When we strip the world of beauty, we don’t just lose art—we lose hope, memory, and the quiet belief that life can be more than survival.
Picture a child growing up in a housing project made of grey concrete blocks, surrounded by littered lots, strip malls, and flickering screens. No gardens. No music in public spaces. No color on the walls. What message does that environment send about life? About dignity? We’ve built entire societies where the absence of beauty is considered normal. And slowly, that absence is eroding something vital in us. Because beauty isn’t a luxury. It’s a human need.
Western culture once believed that beauty had a place at the center of life. The Greeks saw it as an essential part of education. Plato argued that beauty was a gateway to truth. In his "Symposium," he wrote that contemplating beautiful things could lead the soul toward the divine. This wasn’t abstract. Statues like the Doryphoros by Polykleitos weren’t just for decoration, they were moral educators, showing ideal proportion, harmony, and self-mastery. Today, we dismiss that idea as outdated. But perhaps it’s our loss.
When people are surrounded by ugliness, by poorly built schools, decaying infrastructure, and soulless architecture, it doesn’t just affect their mood. It shapes their expectations of life. A study published in the Journal of Environmental Psychology found that students perform better and report higher well-being in architecturally beautiful schools.1 Another from the University of Warwick showed that exposure to beautiful environments reduces stress and boosts productivity. Beauty literally changes how we function.2

Take the city of Florence. It isn’t just a tourist destination. It’s a living argument for why beauty matters. The Duomo, the Uffizi, even the street layouts reflect centuries of belief that the city should elevate the human spirit. Compare that to many modern urban centers, where efficiency has replaced imagination. Instead of awe, we experience alienation. Instead of wonder, weariness.

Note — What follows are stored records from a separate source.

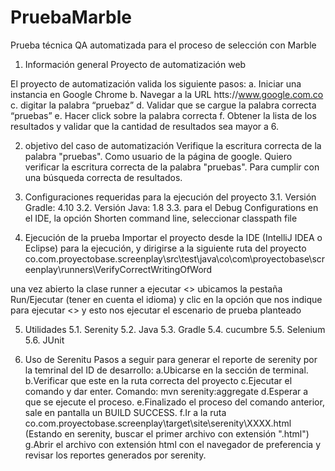 # PruebaMarble
Prueba técnica QA automatizada para el proceso de selección con Marble

1. Información general
Proyecto de automatización web

El proyecto de automatización valida los siguiente pasos:
a. Iniciar una instancia en Google Chrome
b. Navegar a la URL htts://www.google.com.co
c. digitar la palabra “pruebaz”
d. Validar que se cargue la palabra correcta “pruebas”
e. Hacer click sobre la palabra correcta
f. Obtener la lista de los resultados y validar que la cantidad de resultados sea mayor a 6.


2. objetivo del caso de automatización
Verifique la escritura correcta de la palabra "pruebas".
Como usuario de la página de google.
Quiero verificar la escritura correcta de la palabra "pruebas".
Para cumplir con una búsqueda correcta de resultados.

3. Configuraciones requeridas para la ejecución del proyecto
  3.1. Versión Gradle: 4.10
  3.2. Versión Java: 1.8
  3.3. para el Debug Configurations en el IDE, la opción Shorten command line, seleccionar classpath file
  
4. Ejecución de la prueba
Importar el proyecto desde la IDE  (IntelliJ IDEA o Eclipse) para la ejecución, y dirigirse a la siguiente ruta del proyecto
co.com.proyectobase.screenplay\src\test\java\co\com\proyectobase\screenplay\runners\VerifyCorrectWritingOfWord

una vez abierto la clase runner a ejecutar <<VerifyCorrectWritingOfWord>> ubicamos la pestaña Run/Ejecutar (tener en cuenta el idioma)
y clic en la opción que nos indique para ejecutar <<VerifyCorrectWritingOfWord>> y esto nos ejecutar el escenario de prueba planteado

5. Utilidades
  5.1. Serenity
  5.2. Java
  5.3. Gradle
  5.4. cucumbre
  5.5. Selenium
  5.6. JUnit

6. Uso de Serenitu
Pasos a seguir para generar el reporte de serenity por la temrinal del ID de desarrollo:
a.Ubicarse en la sección de terminal.
b.Verificar que este en la ruta correcta del proyecto
c.Ejecutar el comando y dar enter.
	Comando: mvn serenity:aggregate
d.Esperar a que se ejecute el proceso.
e.Finalizado el proceso del comando anterior, sale en pantalla un BUILD SUCCESS.
f.Ir a la ruta co.com.proyectobase.screenplay\target\site\serenity\XXXX.html
	(Estando en serenity, buscar el primer archivo con extensión ".html")
g.Abrir el archivo con extensión html con el navegador de preferencia y revisar los reportes generados por serenity.

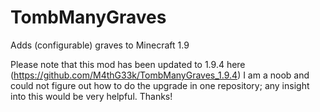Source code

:# TombManyGraves
Adds (configurable) graves to Minecraft 1.9

Please note that this mod has been updated to 1.9.4 here (https://github.com/M4thG33k/TombManyGraves_1.9.4)
I am a noob and could not figure out how to do the upgrade in one repository; any insight into this would be very helpful. Thanks!
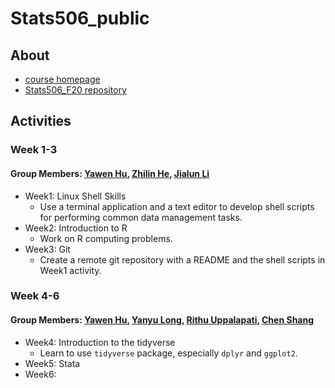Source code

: # Stats506_public  
 
## About  
* [course homepage](https://jbhender.github.io/Stats506/F20/) 
* [Stats506_F20 repository](https://github.com/jbhender/Stats506_F20)  
  
## Activities  
### Week 1-3  
#### Group Members: [Yawen Hu](https://github.com/yawenh/Stats506_public), [Zhilin He](https://github.com/zhilinheobv/Stats506_public), [Jialun Li](https://github.com/CataphractLi/Stats506_public)   
  
* Week1: Linux Shell Skills
  * Use a terminal application and a text editor to develop shell scripts for performing common data management tasks.
* Week2: Introduction to R 
  * Work on R computing problems.
* Week3: Git 
  * Create a remote git repository with a README and the shell scripts in Week1 activity.

### Week 4-6
#### Group Members: [Yawen Hu](https://github.com/yawenh/Stats506_public), [Yanyu Long](https://github.com/longyyu/Stats506_public), [Rithu Uppalapati](https://github.com/rurithu/Stats506_public), [Chen Shang](https://github.com/ChenShangUmich/Stats506_public)  

* Week4: Introduction to the tidyverse  
  * Learn to use `tidyverse` package, especially `dplyr` and `ggplot2`. 
* Week5: Stata
* Week6: 

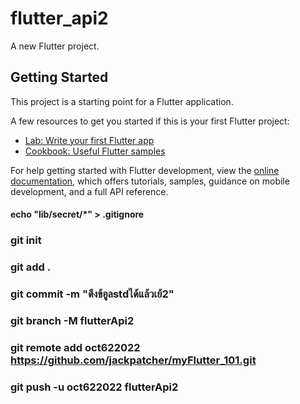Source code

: # flutter_api2

A new Flutter project.

## Getting Started

This project is a starting point for a Flutter application.

A few resources to get you started if this is your first Flutter project:

- [Lab: Write your first Flutter app](https://docs.flutter.dev/get-started/codelab)
- [Cookbook: Useful Flutter samples](https://docs.flutter.dev/cookbook)

For help getting started with Flutter development, view the
[online documentation](https://docs.flutter.dev/), which offers tutorials,
samples, guidance on mobile development, and a full API reference.

#### echo "lib/secret/*" > .gitignore
### git init
### git add .
### git commit -m "ดึงข้อูลstdได้แล้วเย้2"
### git branch -M flutterApi2  
### git remote add oct622022 https://github.com/jackpatcher/myFlutter_101.git
### git push -u oct622022 flutterApi2    
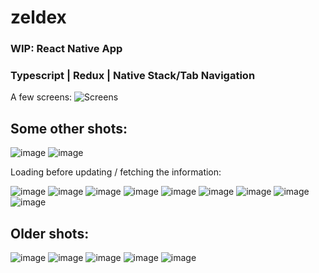 # zeldex
### WIP: React Native App

### Typescript | Redux | Native Stack/Tab Navigation

A few screens:
![Screens](https://github.com/denzariu/zeldex/assets/40743579/67f6cd82-173b-49cc-8b74-381707ba92b6)

## Some other shots:
![image](https://github.com/denzariu/zeldex/assets/40743579/62fbe7b5-5afd-401d-ad43-99df63b1bc83)
![image](https://github.com/denzariu/zeldex/assets/40743579/d274a659-fc77-4aa4-ad5b-87e11c5ffb66)

Loading before updating / fetching the information:

![image](https://github.com/denzariu/zeldex/assets/40743579/c2009eb6-0515-47f3-bbf5-fd02bedec8b6)
![image](https://github.com/denzariu/zeldex/assets/40743579/c816f8c4-79e4-46f7-b43e-2bb8a6a41d5b)
![image](https://github.com/denzariu/zeldex/assets/40743579/a88155b0-18c2-43f9-91c7-8fa9e3f7df8c)
![image](https://github.com/denzariu/zeldex/assets/40743579/081aa0a9-139a-428e-bc74-fa445c3de0f2)
![image](https://github.com/denzariu/zeldex/assets/40743579/c53a944f-f8ad-4fbb-b3db-fe20c4d68de7)
![image](https://github.com/denzariu/zeldex/assets/40743579/37f5cd91-21bb-492a-b167-2ff9277f30da)
![image](https://github.com/denzariu/zeldex/assets/40743579/56006ab5-395c-4bfb-919e-e904f5be8b96)
![image](https://github.com/denzariu/zeldex/assets/40743579/be105e6c-bd4f-44f9-a6f7-10c623ee448d)
![image](https://github.com/denzariu/zeldex/assets/40743579/dcdff168-95e4-43da-92b0-f690e3e78f17)




## Older shots:

![image](https://github.com/denzariu/zeldex/assets/40743579/6b172acf-99df-4dc8-ae23-e48eb03c9074)
![image](https://github.com/denzariu/zeldex/assets/40743579/ba947ea3-6c0d-41cd-a5ac-dbce05ca5789)
![image](https://github.com/denzariu/zeldex/assets/40743579/29d5fd95-81ca-4e2a-bea3-d7d79e3343b2)
![image](https://github.com/denzariu/zeldex/assets/40743579/db168df8-ea75-4f38-a52c-7f133dd526b6)
![image](https://github.com/denzariu/zeldex/assets/40743579/07c90cd4-bd50-4901-b3d9-f42b8d1ff500)
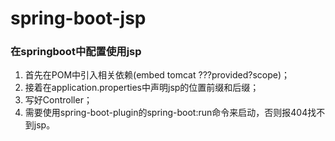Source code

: # spring-boot-jsp

### 在springboot中配置使用jsp

1. 首先在POM中引入相关依赖(embed tomcat ???provided?scope)；
2. 接着在application.properties中声明jsp的位置前缀和后缀；
3. 写好Controller；
4. 需要使用spring-boot-plugin的spring-boot:run命令来启动，否则报404找不到jsp。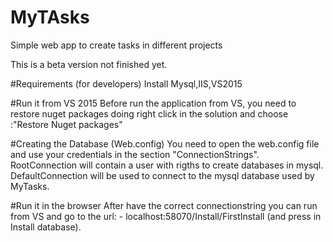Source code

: # MyTAsks
Simple web app to create tasks in different projects

This is a beta version not finished yet. 

#Requirements (for developers)
Install Mysql,IIS,VS2015

#Run it from VS 2015
Before run the application from VS, you need to restore nuget packages doing right click in the solution and choose :"Restore Nuget packages"

#Creating the Database (Web.config)
You need to open the web.config file and use your credentials in the section "ConnectionStrings". 
RootConnection will contain a user with rigths to create databases in mysql.
DefaultConnection will be used to connect to the mysql database used by MyTasks.

#Run it in the browser
After have the correct connectionstring you can run from VS and go to the url: - localhost:58070/Install/FirstInstall (and press in Install
database).





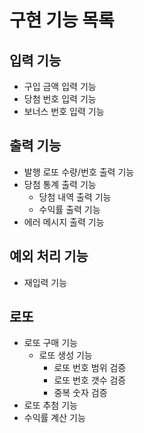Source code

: # 구현 기능 목록

## 입력 기능

- 구입 금액 입력 기능
- 당첨 번호 입력 기능
- 보너스 번호 입력 기능

## 출력 기능

- 발행 로또 수량/번호 출력 기능
- 당첨 통계 출력 기능
    - 당첨 내역 출력 기능
    - 수익률 출력 기능
- 에러 메시지 출력 기능

## 예외 처리 기능

- 재입력 기능

## 로또

- 로또 구매 기능
  - 로또 생성 기능
    - 로또 번호 범위 검증
    - 로또 번호 갯수 검증
    - 중복 숫자 검증
- 로또 추첨 기능
- 수익률 계산 기능
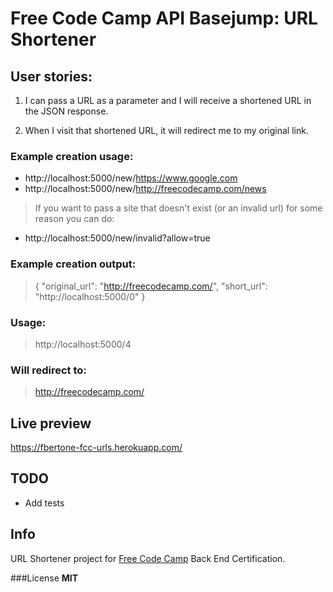 # Free Code Camp API Basejump: URL Shortener

## User stories:

1. I can pass a URL as a parameter and I will receive a shortened URL in the JSON response.

2. When I visit that shortened URL, it will redirect me to my original link.


### Example creation usage:
* http://localhost:5000/new/https://www.google.com
* http://localhost:5000/new/http://freecodecamp.com/news

> If you want to pass a site that doesn't exist (or an invalid url) for some reason you can do:
* http://localhost:5000/new/invalid?allow=true

### Example creation output:
>  { "original_url": "http://freecodecamp.com/", "short_url": "http://localhost:5000/0" }

### Usage:
> http://localhost:5000/4

### Will redirect to:
> http://freecodecamp.com/

## Live preview
https://fbertone-fcc-urls.herokuapp.com/

## TODO
* Add tests

## Info
URL Shortener project for [Free Code Camp] Back End Certification.

###License
**MIT**

[Free Code Camp]: <http://www.freecodecamp.com>
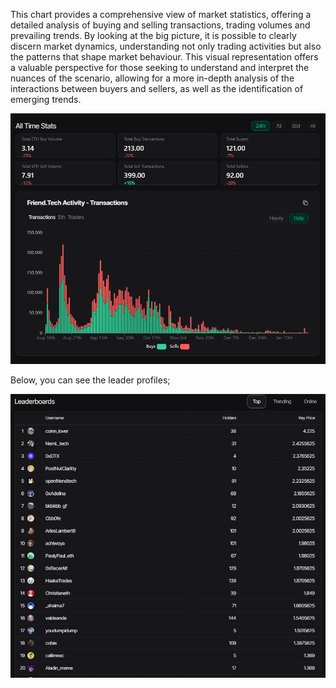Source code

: This chart provides a comprehensive view of market statistics, offering a detailed analysis of buying and selling transactions, trading volumes and prevailing trends. 
By looking at the big picture, it is possible to clearly discern market dynamics, understanding not only trading activities but also the patterns that shape market behaviour. This visual representation offers a valuable perspective for those seeking to understand and interpret the nuances of the scenario, allowing for a more in-depth analysis of the interactions between buyers and sellers, as well as the identification of emerging trends.

![ Gif Friend.tech.Dasboard- all times](image-1.png)

Below, you can see the leader profiles;

![ Gif Friend.tech.Dasboard- Leaderboards](image-2.png)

This shift isn’t accidental. The 20th century, with its obsession for functionality and mass production, turned beauty into a suspect idea. Le Corbusier called houses “machines for living.” Bauhaus stripped form to pure utility. Ornament was seen as crime. But we now live with the consequences: cities filled with brutalist architecture, public housing projects that depress rather than inspire, and schools that look like detention centers.